**Task brief:** Every entry is to be reproduced word for word, but the images are not.

**Supplied entries:**

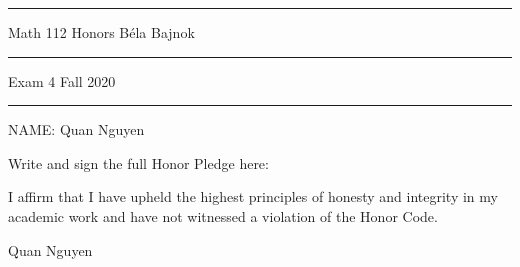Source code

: \documentclass[12pt]{article}
\begin{document}
\hrule
\vspace{.2cm}

{\Large \noindent Math 112 Honors
\hfill
B\'ela Bajnok}

\vspace{.3cm}
\hrule

{\Large \noindent 
Exam 4
\hfill
Fall 2020}

\vspace{.3cm}
\hrule

\noindent NAME:  Quan Nguyen

\noindent \hrulefill\rule{0pt}{4pt}

\noindent Write and sign the full Honor Pledge here:

\vspace{2mm}

I affirm that I have upheld the highest principles of honesty and integrity in my academic work and have not witnessed a violation of the Honor Code. \par

Quan Nguyen

\vspace{8mm}

\noindent \hrulefill\rule{0pt}{4pt}

\end{document}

**Solution to this exercise:**
Source code

: \documentclass[12pt]{article}
\begin{document}
\hrule
\vspace{.2cm}

{\Large \noindent Math 112 Honors
\hfill
B\'ela Bajnok}

\vspace{.3cm}
\hrule

{\Large \noindent 
Exam 4
\hfill
Fall 2020}

\vspace{.3cm}
\hrule

\noindent NAME:  Quan Nguyen

\noindent \hrulefill\rule{0pt}{4pt}

\noindent Write and sign the full Honor Pledge here:

\vspace{2mm}

I affirm that I have upheld the highest principles of honesty and integrity in my academic work and have not witnessed a violation of the Honor Code. \par

Quan Nguyen

\vspace{8mm}

\noindent \hrulefill\rule{0pt}{4pt}

\end{document}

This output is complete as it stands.